The role of religion is key in the construction of identity and South Asia is no exception. Many religious communities in South Asia today identify at least as much with their religion as with their nationality. For some, the two are synonymous. It is therefore not surprising that in a crisis where it’s easy to blame one group, religious fault lines are used politically. In India, Muslims are being blamed for the spread of the virus because of a large gathering organised by Tablighi Jamaat (a global Islamic missionary movement) in Nizamuddin in New Delhi, where over 300 people were infected. The press has focused on the spread of the virus, blaming the Muslims who attended the meeting for carrying it across India and there is talk (and tweets) of ‘corona jihadis’. Other communities that met and spread the virus for example at the six-day Sikh festival of Hola Mohalla are not accused in the same way and no one blames those who got together to celebrate Holi on the 10th of March, a festival that led to the spread of the infection in Rajasthan. Muslims are in many cases some of the poorest and most disadvantaged communities already; there has been active discrimination by the BJP led establishmentnot least with the recent citizenship amendment act.
In Pakistan, charity and helping those less fortunate is both part of the tenets of Islam and enforced by the state (which takes mandatory Zakat from all Muslims). However, minorities are regularly discriminated against. It is no different in this crisis – there have been accusations that Hindus and Christians have been excluded from the government rations provided to Muslims.
Both in India and Pakistan, education could mitigate the damage, or, in turn, make it worse. The current reality is based on the tradition of using education as a political tool. In both countries, education has historically been used to shape the hostile mindset of new generations vis-à-vis their neighbours, and other religious communities. Education has been used to lay the ground for systemic discrimination on communal lines. Despite reforms in both countries, curricula and textbooks still depict the ‘self’ as right (or victim) and the ‘other’ as wrong (or aggressor). Today, societies reap what was sown in the classrooms over decades as COVID-19 brings bigoted behaviour to the fore. This is reflected in rising communal resentment as COVID-19 serves to exacerbate the inequalities on religious/ communal lines.
Like many other school systems worldwide, online education has become increasingly commonplace in India and Pakistan. Teachers in India have started to use WhatsApp to set students work, as phones are more widespread than laptops or computers. Nevertheless, those taught online via Zoom will have a different experience than those who have to rely on their phone, and what happens to those who don’t have access to a smartphone, or whose parents cannot help them when they don’t understand the instructions? Moving education online, presents new dangers as a one-way stream of information, with little option to respond or ask questions, and can also lead to the spread of false information.
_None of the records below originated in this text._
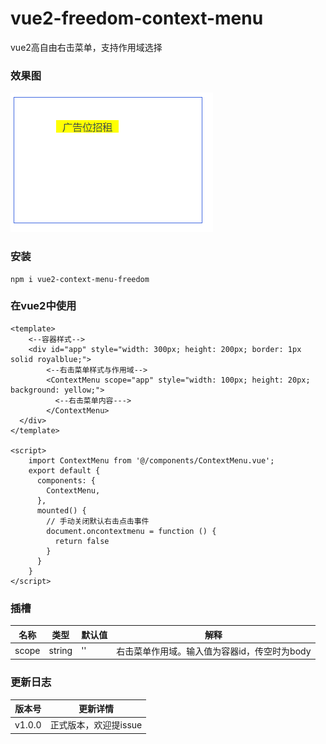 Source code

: # vue2-freedom-context-menu

vue2高自由右击菜单，支持作用域选择

### 效果图

![demo](public/demo.png)

### 安装

```
npm i vue2-context-menu-freedom
```

### 在vue2中使用

```vue
<template>
	<--容器样式-->
    <div id="app" style="width: 300px; height: 200px; border: 1px solid royalblue;">
        <--右击菜单样式与作用域-->
        <ContextMenu scope="app" style="width: 100px; height: 20px; background: yellow;">
          <--右击菜单内容--->
        </ContextMenu>
  </div>
</template>

<script>
    import ContextMenu from '@/components/ContextMenu.vue';
    export default {
      components: {
        ContextMenu,
      },
      mounted() {
        // 手动关闭默认右击点击事件
        document.oncontextmenu = function () {
          return false
        }
      }
    }
</script>
```

### 插槽

| 名称  | 类型   | 默认值 | 解释                                         |
| ----- | ------ | ------ | -------------------------------------------- |
| scope | string | ''     | 右击菜单作用域。输入值为容器id，传空时为body |

### 更新日志

| 版本号 | 更新详情              |
| ------ | --------------------- |
| v1.0.0 | 正式版本，欢迎提issue |

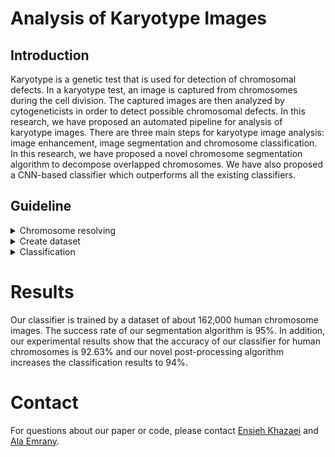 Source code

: # Analysis of Karyotype Images
## Introduction
Karyotype is a genetic test that is used for detection of chromosomal defects. In a karyotype test, an image is captured from chromosomes during the cell division. The captured images are then analyzed by cytogeneticists in order to detect possible chromosomal defects. In this research, we have proposed an automated pipeline for analysis of karyotype images. There are three main steps for karyotype image analysis: image enhancement, image segmentation and chromosome classification. In this research, we have proposed a novel chromosome segmentation algorithm to decompose overlapped chromosomes. We have also proposed a CNN-based classifier which outperforms all the existing classifiers. 

## Guideline
<details>
<summary>Chromosome resolving</summary>
 
 First, run the [main_resolving.py](https://github.com/EnsiehKhazaei/Karyotype/blob/main/chromosome_resolving/main_resolving.py) file.
 
 There are two functions at the end of [overlap_resolving.py](https://github.com/EnsiehKhazaei/Karyotype/blob/main/chromosome_resolving/overlap_resolving.py) file:

 1. “plot_overlap_org_img”: returning the overlapped points for the original image 
 2. “plot_overlap_contour”: returning the contour image for the original image 
  
 Results are saved in [output_resolving](https://github.com/EnsiehKhazaei/Karyotype/tree/main/chromosome_resolving/output_resolving) folder. You can find samples for the 1 and 3 images in the [output_resolving](https://github.com/EnsiehKhazaei/Karyotype/tree/main/chromosome_resolving/output_resolving) folder.

</details>

<details>
<summary>Create dataset</summary>
 
After segmentation of original karyotype images, you have the images of chromosomes seperately and the following instructions explain how to provide the dataset for training neural networks. 
1. Provide a directory with the following structure and put all of your chromosome images in the `DATADIR/JPEGImages`.
```shell
$DATADIR/
|---- JPEGImages/
|---- FeatureTxts/
```
 
2. Run the [extract_features.py](https://github.com/EnsiehKhazaei/Karyotype/blob/main/classification/create_dataset/extract_features.py) on all chromosome images in order to calculate the length and area features for each chromosome image. You shoud change the file paths in this code.
 ```shell
 img_path = 'DATADIR/JPEGImages' # directory of input images
 txt_path = 'DATADIR/FeatureTxts' # directory for saving text files
 ```
 
 [extract_features.py](https://github.com/EnsiehKhazaei/Karyotype/blob/main/classification/create_dataset/extract_features.py) saves the results (area and length features) as a text file with the same name at `DATADIR/FeatureTxts`.

3. Run the [create_dataset.py](https://github.com/EnsiehKhazaei/Karyotype/blob/main/classification/create_dataset/create_dataset.py) to creat the training set in order to train your deep neural network. The input of [create_dataset.py](https://github.com/EnsiehKhazaei/Karyotype/blob/main/classification/create_dataset/create_dataset.py) is the images and text files path and the outputs of this code are `X_train`, `X_area_train`, `X_length_train`, and `y_train`. 
</details>

<details>
<summary>Classification</summary>
 
 All codes of deep neural networks which are used in this research exist at [classification](https://github.com/EnsiehKhazaei/Karyotype/blob/main/classification) directory. In addition, we put the confusion matrixes of all neural networks at [confusion_matrixes](https://github.com/EnsiehKhazaei/Karyotype/blob/main/classification/confusion_matrixes) folder. In order to train the deep neural networks, you should create your dataset using the instructions in the previous part and then run the code of your desired neural network at [classification](https://github.com/EnsiehKhazaei/Karyotype/blob/main/classification) directory. The outputs of these codes are the weight of trained model, plot of accuracy and loss during training, and confusion matrix of the model.

 After training our models, we perform the trained model on the segmented chromosomes of a sample and then the output of the model is the chromosome lables which are from 1 to 24. Finally, according the results of the classifier, it is possible to detect the abnormal chromosomes.
</details>

# Results
Our classifier is trained by a dataset of about 162,000 human chromosome images. The success rate of our segmentation algorithm is 95%. In addition, our experimental
results show that the accuracy of our classifier for human chromosomes is 92.63% and our novel post-processing algorithm increases the classification results to 94%.

# Contact
For questions about our paper or code, please contact [Ensieh Khazaei](mailto:khazaei1394@gmail.com) and [Ala Emrany](mailto:emranyala@gmail.com).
The one-way media coverage and wider public discourse on and offline has made a deliberate attempt to share information about conspiracy theories turning into blame games and racism addressed at religious minorities. In this social media pandemic, hate speech related to the virus is spreading online almost as fast as the virus itself that further drives the ‘ostracisation’ of religious communities economically and makes their survival ever more difficult.
The lockdowns and quarantines in both countries mean that economically marginalised groups, many of whom are from minority communities who are already disproportionately affected, will suffer both with regard to their lack of access to education and wider inequity brought about by that same education system. The question to ask is whether COVID-19 will cement such discrimination even once the virus is defeated and the crisis has abated.
Marie Lall is Professor of Education and South Asian Studies at the UCL Institute of Education. Kusha Anand is a Research Fellow at the UCL Institute of Education and Senior Research Fellow at IRDSE based in Delhi.
Opinions expressed on the CEID Blog are only those of the author, not the Centre for Education and International Development or the UCL Institute of Education.